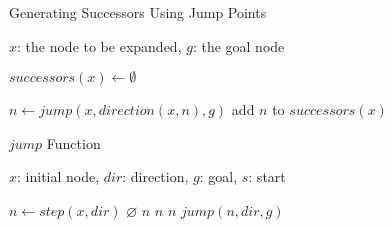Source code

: \begin{algorithm}[b]
\caption{Generating Successors Using Jump Points}
\label{alg:successors}
\begin{algorithmic}[1]
\REQUIRE $x$: the node to be expanded, $g$: the goal node 

\STATE $successors(x) \leftarrow \emptyset$

\STATE $n \leftarrow jump(x, direction(x, n), g)$
\STATE add $n$ to $successors(x)$
\ENDFOR

\end{algorithmic}
\end{algorithm}

\begin{algorithm}[b]
\caption{$jump$ Function}
\label{alg:jump}
\begin{algorithmic}[1]
\REQUIRE $x$: initial node, $dir$: direction, $g$: goal, $s$: start

\STATE $n \leftarrow step(x, dir)$
	\RETURN $\varnothing$
\ENDIF
{}
	\RETURN $n$
\ENDIF
{}
	\RETURN $n$
\ENDIF
{}
			\RETURN $n$
		\ENDIF
	\ENDFOR
\ENDIF
\RETURN $jump(n, dir, g)$
\end{algorithmic}
\end{algorithm}
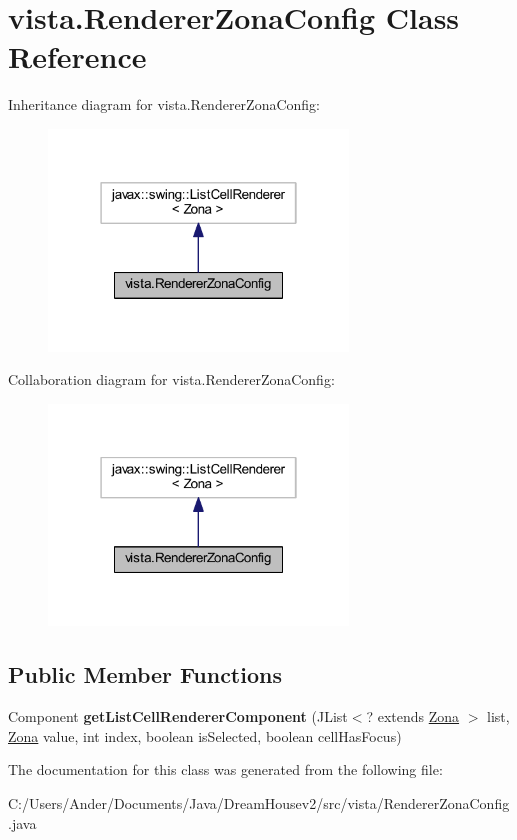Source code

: \hypertarget{classvista_1_1_renderer_zona_config}{}\section{vista.\+Renderer\+Zona\+Config Class Reference}
\label{classvista_1_1_renderer_zona_config}


Inheritance diagram for vista.\+Renderer\+Zona\+Config\+:
\nopagebreak
\begin{figure}[H]
\begin{center}
\leavevmode
\includegraphics[width=226pt]{classvista_1_1_renderer_zona_config__inherit__graph}
\end{center}
\end{figure}


Collaboration diagram for vista.\+Renderer\+Zona\+Config\+:
\nopagebreak
\begin{figure}[H]
\begin{center}
\leavevmode
\includegraphics[width=226pt]{classvista_1_1_renderer_zona_config__coll__graph}
\end{center}
\end{figure}
\subsection*{Public Member Functions}
\begin{DoxyCompactItemize}
\item 
\mbox{\label{classvista_1_1_renderer_zona_config_a79630527664cb2745d0f55dcf719137a}} 
Component {\bfseries get\+List\+Cell\+Renderer\+Component} (J\+List$<$? extends \mbox{\hyperlink{classmodelo_1_1_zona}{Zona}} $>$ list, \mbox{\hyperlink{classmodelo_1_1_zona}{Zona}} value, int index, boolean is\+Selected, boolean cell\+Has\+Focus)
\end{DoxyCompactItemize}


The documentation for this class was generated from the following file\+:\begin{DoxyCompactItemize}
\item 
C\+:/\+Users/\+Ander/\+Documents/\+Java/\+Dream\+Housev2/src/vista/Renderer\+Zona\+Config.\+java\end{DoxyCompactItemize}

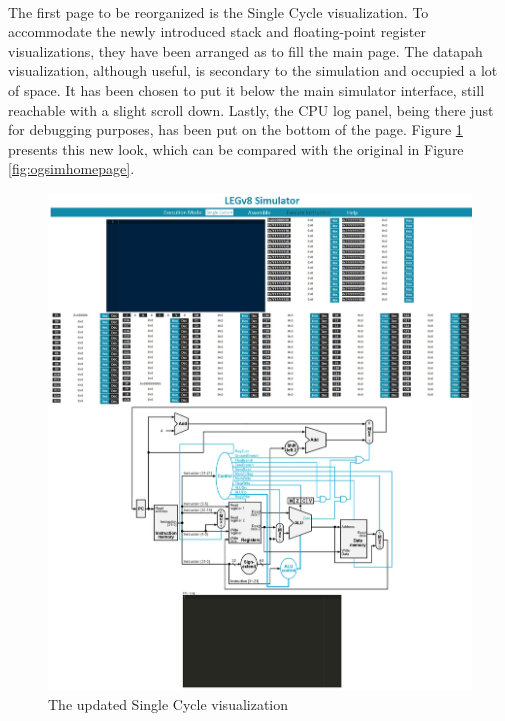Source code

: \paragraph{}
The first page to be reorganized is the Single Cycle visualization. To accommodate the newly introduced stack and floating-point register visualizations, they have been arranged as to fill the main page. The datapah visualization, although useful, is secondary to the simulation and occupied a lot of space. It has been chosen to put it below the main simulator interface, still reachable with a slight scroll down. Lastly, the CPU log panel, being there just for debugging purposes, has been put on the bottom of the page. Figure \ref{fig:newsimhomepage} presents this new look, which can be compared with the original in Figure \ref{fig:ogsimhomepage}.
\begin{figure}[]
    \centering
    \includegraphics[width=1\linewidth]{img/new_single_cycle.jpeg}
    \caption{The updated Single Cycle visualization}
    \label{fig:newsimhomepage}
\end{figure}
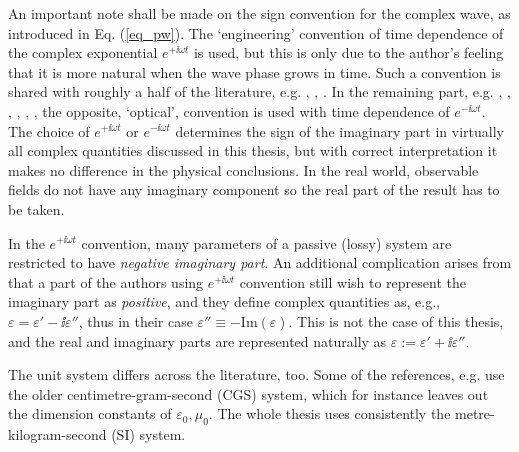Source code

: An important note shall be made on the sign convention for the complex wave, as introduced in Eq. (\ref{eq_pw}).
The `engineering' convention of time dependence of the complex exponential $e^{+\ii \omega t}$ is used, but this is only due to the author's feeling that it is more natural when the wave phase grows in time. Such a convention is shared with roughly a half of the literature, e.g. \cite[p. 9]{engheta2006book}, \cite[pp. 21 and 99]{krowne2007book}, \cite[Chapters 1-4, 6, 9 and 10]{eleftheriades2005book}.  In the remaining part, e.g. \cite[chapters 5, 7, 8]{eleftheriades2005book}, \cite{klingshirn2007semiconductor}, \cite{jackson1962book}, \cite{veselago1968}, \cite{born1999book}, \cite[p. 5]{noginov2011book}, the opposite, `optical', convention is used with time dependence of $e^{-\ii \omega t}$. The choice of $e^{+\ii\omega t}$ or $e^{-\ii\omega t}$ determines the sign of the imaginary part in virtually all complex quantities discussed in this thesis, but with correct interpretation it makes no difference in the physical conclusions.
In the real world, observable fields do not have any imaginary component so the real part of the result has to be taken. 

In the $e^{+\ii\omega t}$ convention, many parameters of a passive (lossy) system are restricted to have \textit{negative imaginary part}. An additional complication arises from that a part of the authors using $e^{+\ii\omega t}$ convention still wish to represent the imaginary part as \textit{positive}, and they define complex quantities as, e.g., $\varepsilon = \varepsilon' - \ii \varepsilon''$, %
thus in their case $\varepsilon''\equiv -\text{Im}(\varepsilon)$. This is not the case of this thesis, and the real and imaginary parts are represented naturally as $\varepsilon := \varepsilon' + \ii \varepsilon''$.

The unit system differs across the literature, too. Some of the references, e.g. \cite{landau1984electrodynamics, agranovich2006spatial, krowne2007book_agran} use the older centimetre-gram-second (CGS) system, which for instance leaves out the dimension constants of $\varepsilon_0, \mu_0$. The whole thesis uses consistently the metre-kilogram-second (SI) system.

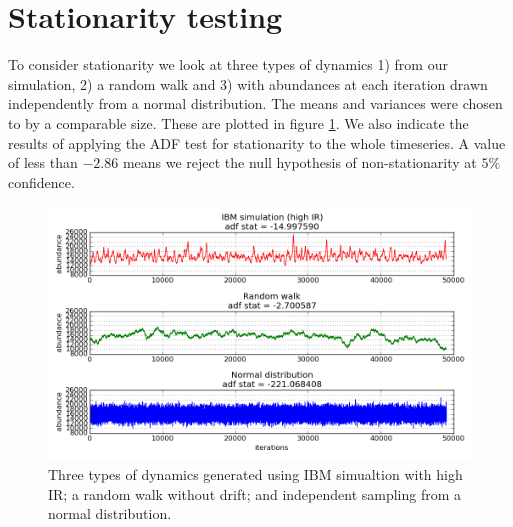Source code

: \newpage
\section{Stationarity testing}

To consider stationarity we look at three types of dynamics 1) from our simulation, 2) a random walk and 3) with abundances at each iteration drawn independently from a normal distribution. The means and variances were chosen to by a comparable size. These are plotted in figure \ref{fig:adf}. We also indicate the results of applying the ADF test for stationarity to the whole timeseries. A value of less than $-2.86$ means we reject the null hypothesis of non-stationarity at $5\%$ confidence.

\begin{figure}[hb]
	\centering
	\includegraphics[width=0.8\linewidth]{"./chapters/chapter04/figures/steadystate/hi_rw_ns_dynamics"}
     \caption{Three types of dynamics generated using IBM simualtion with high IR; a random walk without drift; and independent sampling from a normal distribution.} 
     \label{fig:adf}   
\end{figure}


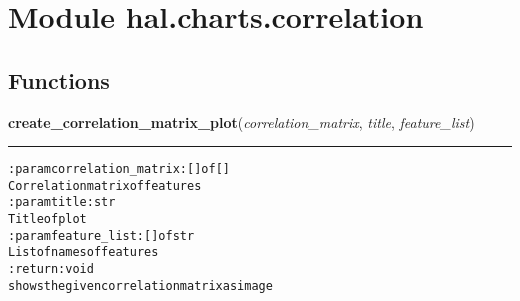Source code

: %
%
%


\section{Module hal.charts.correlation}

    \label{hal:charts:correlation}


  \subsection{Functions}

    \label{hal:charts:correlation:create_correlation_matrix_plot}

    \vspace{0.5ex}

\hspace{.8\funcindent}\begin{boxedminipage}{\funcwidth}

    \raggedright \textbf{create\_correlation\_matrix\_plot}(\textit{correlation\_matrix}, \textit{title}, \textit{feature\_list})

    \vspace{-1.5ex}

    \rule{\textwidth}{0.5\fboxrule}
\setlength{\parskip}{2ex}
\begin{alltt}

:param correlation\_matrix: [] of []
    Correlation matrix of features
:param title: str
    Title of plot
:param feature\_list: [] of str
    List of names of features
:return: void
    shows the given correlation matrix as image
\end{alltt}

\setlength{\parskip}{1ex}
    \end{boxedminipage}

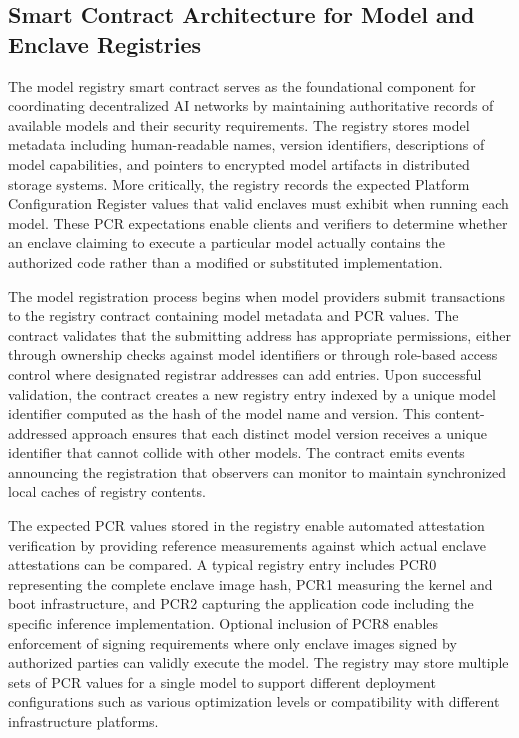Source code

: \subsection{Smart Contract Architecture for Model and Enclave Registries}

The model registry smart contract serves as the foundational component for coordinating decentralized AI networks by maintaining authoritative records of available models and their security requirements. The registry stores model metadata including human-readable names, version identifiers, descriptions of model capabilities, and pointers to encrypted model artifacts in distributed storage systems. More critically, the registry records the expected Platform Configuration Register values that valid enclaves must exhibit when running each model. These PCR expectations enable clients and verifiers to determine whether an enclave claiming to execute a particular model actually contains the authorized code rather than a modified or substituted implementation.

The model registration process begins when model providers submit transactions to the registry contract containing model metadata and PCR values. The contract validates that the submitting address has appropriate permissions, either through ownership checks against model identifiers or through role-based access control where designated registrar addresses can add entries. Upon successful validation, the contract creates a new registry entry indexed by a unique model identifier computed as the hash of the model name and version. This content-addressed approach ensures that each distinct model version receives a unique identifier that cannot collide with other models. The contract emits events announcing the registration that observers can monitor to maintain synchronized local caches of registry contents.

The expected PCR values stored in the registry enable automated attestation verification by providing reference measurements against which actual enclave attestations can be compared. A typical registry entry includes PCR0 representing the complete enclave image hash, PCR1 measuring the kernel and boot infrastructure, and PCR2 capturing the application code including the specific inference implementation. Optional inclusion of PCR8 enables enforcement of signing requirements where only enclave images signed by authorized parties can validly execute the model. The registry may store multiple sets of PCR values for a single model to support different deployment configurations such as various optimization levels or compatibility with different infrastructure platforms.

WORK TO BE COMPLETED: Work out how many lines of the material include "diagram", then report only that count.

OUTPUT OF THE EXERCISE: 2